**Activity**
Print, without alteration, the lines that extend from the one holding "- In-memory DB" to the final line of the listing below.

**Data supplied**
☆ ☆ ☆ ☆ ☆ ☆ ☆
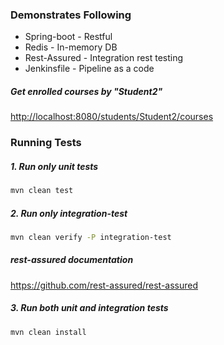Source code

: ### Demonstrates Following
* Spring-boot - Restful
* Redis - In-memory DB
* Rest-Assured - Integration rest testing
* Jenkinsfile - Pipeline as a code





##### Get enrolled courses by "Student2" 
<http://localhost:8080/students/Student2/courses>

### Running Tests

##### 1. Run only unit tests
```sh
mvn clean test
```

##### 2. Run only integration-test
```sh
mvn clean verify -P integration-test
```

##### rest-assured documentation
<https://github.com/rest-assured/rest-assured>

##### 3. Run both unit and integration tests
```sh
mvn clean install
```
☆ ☆ ☆ ☆ ☆ ☆ ☆
**Response below**
* Redis - In-memory DB
* Rest-Assured - Integration rest testing
* Jenkinsfile - Pipeline as a code





##### Get enrolled courses by "Student2" 
<http://localhost:8080/students/Student2/courses>

### Running Tests

##### 1. Run only unit tests
```sh
mvn clean test
```

##### 2. Run only integration-test
```sh
mvn clean verify -P integration-test
```

##### rest-assured documentation
<https://github.com/rest-assured/rest-assured>

##### 3. Run both unit and integration tests
```sh
mvn clean install
```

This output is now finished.